The woman blinked. “I want to know what happened to my husband. What the hell happened?” She paused. “He’s here with pneumonia, and now I don’t know what happened. He didn’t speak to me. Is he all right? What’s happening?”
Nodding to acknowledge her natural distress and speaking much more slowly and distinctly so as to emphasize each separate word, Bento repeated, “Jo Hub. Habby. Blow cloth. Ony. Brang,” He added, encouragingly, the real possibility of improvement: “Ez posl mproo.”
Now, she yelled, “Are you out of your goddam mind? I want to speak to an American. I want an American doctor who speaks American.”

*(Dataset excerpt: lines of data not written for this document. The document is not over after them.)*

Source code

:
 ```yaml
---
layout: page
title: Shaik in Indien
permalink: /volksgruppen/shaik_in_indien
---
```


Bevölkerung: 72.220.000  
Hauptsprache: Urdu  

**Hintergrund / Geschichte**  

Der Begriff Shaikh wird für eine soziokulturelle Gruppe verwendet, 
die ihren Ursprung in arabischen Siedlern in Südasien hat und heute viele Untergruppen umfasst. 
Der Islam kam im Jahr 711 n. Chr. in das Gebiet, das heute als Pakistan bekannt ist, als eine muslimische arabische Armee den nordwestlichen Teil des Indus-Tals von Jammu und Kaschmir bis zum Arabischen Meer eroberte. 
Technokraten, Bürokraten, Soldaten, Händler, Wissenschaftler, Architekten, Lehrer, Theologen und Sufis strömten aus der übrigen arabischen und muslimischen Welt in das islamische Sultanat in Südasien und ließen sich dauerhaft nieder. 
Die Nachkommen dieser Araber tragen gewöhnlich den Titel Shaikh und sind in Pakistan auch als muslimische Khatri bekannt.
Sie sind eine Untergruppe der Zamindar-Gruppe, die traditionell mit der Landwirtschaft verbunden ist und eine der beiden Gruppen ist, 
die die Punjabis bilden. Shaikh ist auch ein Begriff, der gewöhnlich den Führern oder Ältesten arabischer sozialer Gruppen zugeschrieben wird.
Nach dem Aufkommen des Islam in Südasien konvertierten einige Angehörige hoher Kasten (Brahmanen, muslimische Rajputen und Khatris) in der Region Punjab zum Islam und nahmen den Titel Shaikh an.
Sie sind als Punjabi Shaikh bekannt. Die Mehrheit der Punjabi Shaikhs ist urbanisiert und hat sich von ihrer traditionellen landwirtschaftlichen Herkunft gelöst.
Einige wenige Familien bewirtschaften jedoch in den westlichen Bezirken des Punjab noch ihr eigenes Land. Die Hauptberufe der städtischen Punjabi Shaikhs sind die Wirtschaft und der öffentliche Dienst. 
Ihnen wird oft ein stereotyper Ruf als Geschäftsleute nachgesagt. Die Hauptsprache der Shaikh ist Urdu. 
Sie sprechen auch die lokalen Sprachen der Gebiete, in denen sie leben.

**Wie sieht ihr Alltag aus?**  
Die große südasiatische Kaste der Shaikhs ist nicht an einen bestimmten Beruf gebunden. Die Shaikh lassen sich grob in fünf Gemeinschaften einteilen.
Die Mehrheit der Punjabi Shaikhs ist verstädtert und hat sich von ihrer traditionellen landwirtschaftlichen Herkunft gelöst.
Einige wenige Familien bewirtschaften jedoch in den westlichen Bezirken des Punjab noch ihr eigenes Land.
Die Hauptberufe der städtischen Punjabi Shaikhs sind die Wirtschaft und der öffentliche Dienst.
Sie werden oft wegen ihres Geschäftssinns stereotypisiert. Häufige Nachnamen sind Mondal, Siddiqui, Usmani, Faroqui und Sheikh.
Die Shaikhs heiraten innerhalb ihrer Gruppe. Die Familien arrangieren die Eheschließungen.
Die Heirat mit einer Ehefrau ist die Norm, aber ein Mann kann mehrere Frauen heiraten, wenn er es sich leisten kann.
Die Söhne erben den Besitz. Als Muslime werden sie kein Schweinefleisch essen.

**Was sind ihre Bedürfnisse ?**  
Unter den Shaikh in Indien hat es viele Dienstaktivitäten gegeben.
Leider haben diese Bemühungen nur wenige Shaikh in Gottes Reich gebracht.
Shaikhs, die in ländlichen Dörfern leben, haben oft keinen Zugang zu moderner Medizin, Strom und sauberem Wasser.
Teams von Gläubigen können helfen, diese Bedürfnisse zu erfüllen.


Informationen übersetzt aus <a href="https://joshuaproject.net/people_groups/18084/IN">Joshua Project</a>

The charge nurse heard this storm in her break room and immediately paged the other covering physician for non-teaching patients. Dr. Firs Habib was on the floor already, in a nearby patient’s room. She explained the situation. “Get in there now and talk to this woman,” she commanded, almost dragging the young man into the room. “Here’s Dr. Firs. He can explain to you about your husband.”
“Doctor, you tell me right now what has happened to my husband. Right now! Right now!”
Firs took a steadying breath. A blood clot, he thought, I will honestly and simply tell her he has a blood clot. “A bloo cloo,” he said. “E godda bloo cloo.”
“Ez posl mproo,” Bento reminded her, to which Firs firmly concurred.
“Bey, bey pozl.”
It was into the aftermath of this, with all the marks of a crazy night on it, that young Amir entered at 6:00 a.m. this Monday in July. Non-teaching patient. Not at all Amir’s problem. Dr. Miles, who presumably had also been called last night, was the attending, the senior physician in charge, and he would be in to make rounds, probably soon. He could sort it all out, and he would have the scan result too.
But Amir was there right now. And Mrs. Weingarten was very upset right now. And it looked like Jocelyn had taken him up on his impulsive offer to speak with her. He came to her gently and not so much as a doctor, but more, really, as a son. And more even than that, simply as a human being. The empathy he was clearly showing filled Amir with a brief warm glow of self-regard. He began very gently. “Mrs. Weingarten?”
“Who the hell are you. Who are you? What happened to my husband? Who are you?”
“My name is Amir–”
“No! No! No Amir. No Amir. No boogy woogy. I am on Forty-Fourth Street and I want an American doctor.” Her breathing became loud and angry through little saliva strings, and her foot stamping began again. “Police!” she bellowed now, “Police…”
Internship was said to be a time of intense learning. One thing Amir learned that morning was that he would have done much better to lead with “Dr. Baum.”